The static magnetic field generating section includes the magnet 1 and the static power supply 2. For example, a superconducting electromagnet or a normal conducting electromagnet can be used as the magnet 1. The static power supply 2 supplies an electric current to the magnet 1. Hence, the static magnetic field generating section generates a static magnetic field B₀in a cylindrical space (a space for diagnosis) into which the subject 200 is sent. The magnetic field direction of this static magnetic field B₀is approximately consistent with the axial direction (Z axis direction) of the diagnostic space. The static magnetic field generating section is further provided with the shim coil 14. This shim coil 14 is supplied with electric current from the shim power supply 15 under the control of the host computer 6 to generate a correcting magnetic field to homogenize the static magnetic field.
The bed slides the top board onto which the subject 200 is placed into and out of the diagnostic space.

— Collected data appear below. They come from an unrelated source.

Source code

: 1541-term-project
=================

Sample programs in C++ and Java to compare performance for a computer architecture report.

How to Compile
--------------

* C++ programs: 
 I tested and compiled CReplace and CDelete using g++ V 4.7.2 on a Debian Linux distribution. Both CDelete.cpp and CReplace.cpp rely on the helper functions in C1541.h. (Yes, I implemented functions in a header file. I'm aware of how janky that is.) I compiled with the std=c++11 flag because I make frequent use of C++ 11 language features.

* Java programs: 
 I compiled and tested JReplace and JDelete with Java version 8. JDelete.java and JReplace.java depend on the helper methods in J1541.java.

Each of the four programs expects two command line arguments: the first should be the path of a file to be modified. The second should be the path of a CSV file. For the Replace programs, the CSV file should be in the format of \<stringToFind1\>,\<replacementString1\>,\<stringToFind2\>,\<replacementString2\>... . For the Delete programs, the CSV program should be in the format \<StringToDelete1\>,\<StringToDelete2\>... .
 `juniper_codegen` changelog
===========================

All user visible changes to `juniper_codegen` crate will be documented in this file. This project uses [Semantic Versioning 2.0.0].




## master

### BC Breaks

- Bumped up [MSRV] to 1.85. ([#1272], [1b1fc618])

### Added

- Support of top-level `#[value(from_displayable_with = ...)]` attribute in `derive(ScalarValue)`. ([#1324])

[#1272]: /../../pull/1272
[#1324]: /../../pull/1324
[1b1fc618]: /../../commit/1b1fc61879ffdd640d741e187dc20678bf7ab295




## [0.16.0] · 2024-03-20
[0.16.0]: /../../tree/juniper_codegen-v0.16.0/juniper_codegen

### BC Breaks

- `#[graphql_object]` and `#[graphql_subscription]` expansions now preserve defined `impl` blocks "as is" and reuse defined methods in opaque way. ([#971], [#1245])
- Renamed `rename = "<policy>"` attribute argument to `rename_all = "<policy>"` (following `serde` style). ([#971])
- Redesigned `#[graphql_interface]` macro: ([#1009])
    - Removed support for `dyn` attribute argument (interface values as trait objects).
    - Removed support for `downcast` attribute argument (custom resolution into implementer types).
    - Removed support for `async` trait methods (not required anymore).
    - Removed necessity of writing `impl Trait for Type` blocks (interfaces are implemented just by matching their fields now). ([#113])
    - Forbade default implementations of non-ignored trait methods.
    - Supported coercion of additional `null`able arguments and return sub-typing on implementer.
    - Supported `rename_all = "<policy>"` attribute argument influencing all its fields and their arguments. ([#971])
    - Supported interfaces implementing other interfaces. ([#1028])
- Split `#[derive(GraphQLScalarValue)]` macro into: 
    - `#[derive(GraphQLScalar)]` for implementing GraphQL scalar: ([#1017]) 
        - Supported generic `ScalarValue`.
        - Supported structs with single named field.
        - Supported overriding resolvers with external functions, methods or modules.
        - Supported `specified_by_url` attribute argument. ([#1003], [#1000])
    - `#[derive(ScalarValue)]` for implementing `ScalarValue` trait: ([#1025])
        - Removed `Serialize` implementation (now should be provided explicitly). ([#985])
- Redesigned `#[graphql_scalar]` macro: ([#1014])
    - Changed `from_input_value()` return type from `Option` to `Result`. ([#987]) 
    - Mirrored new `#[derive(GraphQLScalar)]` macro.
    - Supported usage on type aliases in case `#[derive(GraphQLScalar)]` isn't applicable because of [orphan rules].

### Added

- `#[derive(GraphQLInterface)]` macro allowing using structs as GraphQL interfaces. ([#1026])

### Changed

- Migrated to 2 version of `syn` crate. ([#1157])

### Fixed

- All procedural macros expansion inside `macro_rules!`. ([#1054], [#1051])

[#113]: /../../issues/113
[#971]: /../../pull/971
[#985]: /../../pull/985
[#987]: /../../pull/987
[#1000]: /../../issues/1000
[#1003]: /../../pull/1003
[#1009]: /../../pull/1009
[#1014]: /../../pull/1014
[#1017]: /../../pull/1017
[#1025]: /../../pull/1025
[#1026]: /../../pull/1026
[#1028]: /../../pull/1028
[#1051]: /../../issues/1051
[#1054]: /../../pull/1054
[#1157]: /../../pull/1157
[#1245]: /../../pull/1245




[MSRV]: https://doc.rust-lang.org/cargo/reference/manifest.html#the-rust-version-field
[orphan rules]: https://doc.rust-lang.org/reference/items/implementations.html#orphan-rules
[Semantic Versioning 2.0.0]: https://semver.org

The gradient magnetic field generating section includes the gradient coil unit 3 and the gradient power supply 4. The gradient coil unit 3 is arranged on the inner side of the magnet 1. The gradient coil unit 3 comprises three pairs of coils 3 x, 3 y and 3 z to respectively generate gradient magnetic fields in the directions of an x-axis, y-axis and z-axis, which are mutually orthogonal. The gradient power supply 4 supplies a pulse current to the coils 3 x, 3 y and 3 z under the control of the sequencer 5 to generate the gradient magnetic field. By controlling the pulse current supplied from the gradient power supply 4 to the coils 3 x, 3 y and 3 z in this manner, the gradient magnetic field generating section combines the gradient magnetic fields of physical axes in the three axial (X axis, Y axis and Z axis) directions, and arbitrary sets each gradient magnetic field for each logic axial direction comprised of a slice direction gradient magnetic field Gss, a phase encode direction gradient magnetic field Gpe, and a read out direction (frequency encode direction) gradient magnetic field Gre, which are mutually orthogonal. Each of the gradient magnetic fields Gss, Gpe and Gre in the slice direction, the phase encode direction and the read out direction are superposed on the static magnetic field B₀.
The transmit and receive section includes the RF coil unit 7, the transmitter 8T and the receiver 8R. The RF coil unit 7 is arranged near the subject 200 in the diagnostic space. The transmitter 8T and the receiver 8R are connected to the RF coil unit 7. The transmitter 8T and the receiver 8R are operated under the control of the sequencer 5. The transmitter 8T supplies an RF current pulse of Larmor frequency to the RF coil unit 7 to cause nuclear magnetic resonance (NMR). The receiver 8R captures an MR signal (radio frequency signal), such as an echo signal received by the RF coil unit 7, applies various signal processing, such as preamplifying, intermediate frequency conversion, phase detection, low frequency amplification or filtering, thereto, and generates echo data (original data) in a digital amount corresponding to the echo signal by A/D conversion. The RF coil unit 7 is a multi-coil embedded with a plurality of element coils. The receiver 8R is capable of processing the echo signal received by each of the plurality of element coils, in parallel.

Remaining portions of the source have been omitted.